From: Martin KaFai Lau <martin.lau@linux.dev>
To: ' ' <bpf@vger.kernel.org>, ' ' <netdev@vger.kernel.org>
Cc: 'Alexei Starovoitov ' <ast@kernel.org>,
'Andrii Nakryiko ' <andrii@kernel.org>,
'Daniel Borkmann ' <daniel@iogearbox.net>,
'David Miller ' <davem@davemloft.net>,
'Jakub Kicinski ' <kuba@kernel.org>,
'Eric Dumazet ' <edumazet@google.com>,
'Paolo Abeni ' <pabeni@redhat.com>, ' ' <kernel-team@fb.com>
Subject: [PATCH v3 bpf-next 1/5] bpf: Add __bpf_prog_{enter,exit}_struct_ops for struct_ops trampoline
Date: Thu, 29 Sep 2022 00:04:03 -0700 [thread overview]
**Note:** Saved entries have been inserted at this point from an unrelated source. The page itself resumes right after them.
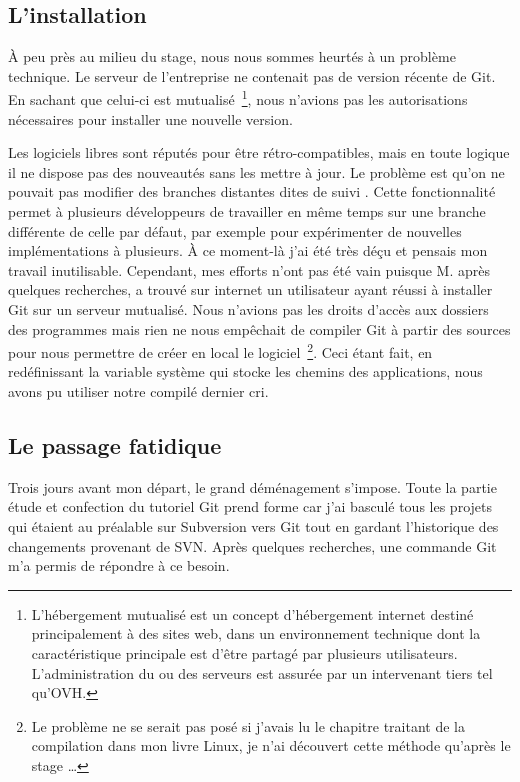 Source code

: \subsection{L'installation} %

À peu près au milieu du stage, nous nous sommes heurtés à un problème
technique. Le serveur de l'entreprise ne contenait pas de version récente de
Git. En sachant que celui-ci est mutualisé\, \footnote{L'hébergement mutualisé
est un concept d'hébergement internet destiné principalement à des sites web,
dans un environnement technique dont la caractéristique principale est d'être
partagé par plusieurs utilisateurs. L'administration du ou des serveurs est
assurée par un intervenant tiers tel qu'OVH.}, nous n'avions pas les
autorisations nécessaires pour installer une nouvelle version.

Les logiciels libres sont réputés pour être rétro-compatibles, mais en toute
logique il ne dispose pas des nouveautés sans les mettre à jour. Le problème
est qu'on ne pouvait pas modifier des branches distantes dites \og de suivi
\fg{}. Cette fonctionnalité permet à plusieurs développeurs de travailler en
même temps sur une branche différente de celle par défaut, par exemple pour
expérimenter de nouvelles implémentations à plusieurs. À ce moment-là j'ai été
très déçu et pensais mon travail inutilisable. Cependant, mes efforts n'ont pas
été vain puisque M. après quelques recherches, a trouvé sur
internet un utilisateur ayant réussi à installer Git sur un serveur mutualisé.
Nous n'avions pas les droits d'accès aux dossiers des programmes mais rien ne
nous empêchait de compiler Git à partir des sources pour nous permettre de
créer en local le logiciel\, \footnote{Le problème ne se serait pas posé si
j'avais lu le chapitre traitant de la compilation dans mon livre Linux, je n'ai
découvert cette méthode qu'après le stage \ldots{}}. Ceci étant fait, en
redéfinissant la variable système qui stocke les chemins des applications, nous
avons pu utiliser notre compilé dernier cri.


\subsection{Le passage fatidique} %

Trois jours avant mon départ, le grand déménagement s'impose. Toute la partie
étude et confection du tutoriel Git prend forme car j'ai basculé tous les
projets qui étaient au préalable sur Subversion vers Git tout en gardant
l'historique des changements provenant de SVN. Après quelques recherches, une
commande Git m'a permis de répondre à ce besoin.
Message-ID: <20220929070407.965581-2-martin.lau@linux.dev> (raw)
In-Reply-To: <20220929070407.965581-1-martin.lau@linux.dev>
From: Martin KaFai Lau <martin.lau@kernel.org>
The struct_ops prog is to allow using bpf to implement the functions in
a struct (eg. kernel module). The current usage is to implement the
tcp_congestion. The kernel does not call the tcp-cc's ops (ie.
the bpf prog) in a recursive way.
The struct_ops is sharing the tracing-trampoline's enter/exit
function which tracks prog->active to avoid recursion. It is
needed for tracing prog. However, it turns out the struct_ops
bpf prog will hit this prog->active and unnecessarily skipped
running the struct_ops prog. eg. The '.ssthresh' may run in_task()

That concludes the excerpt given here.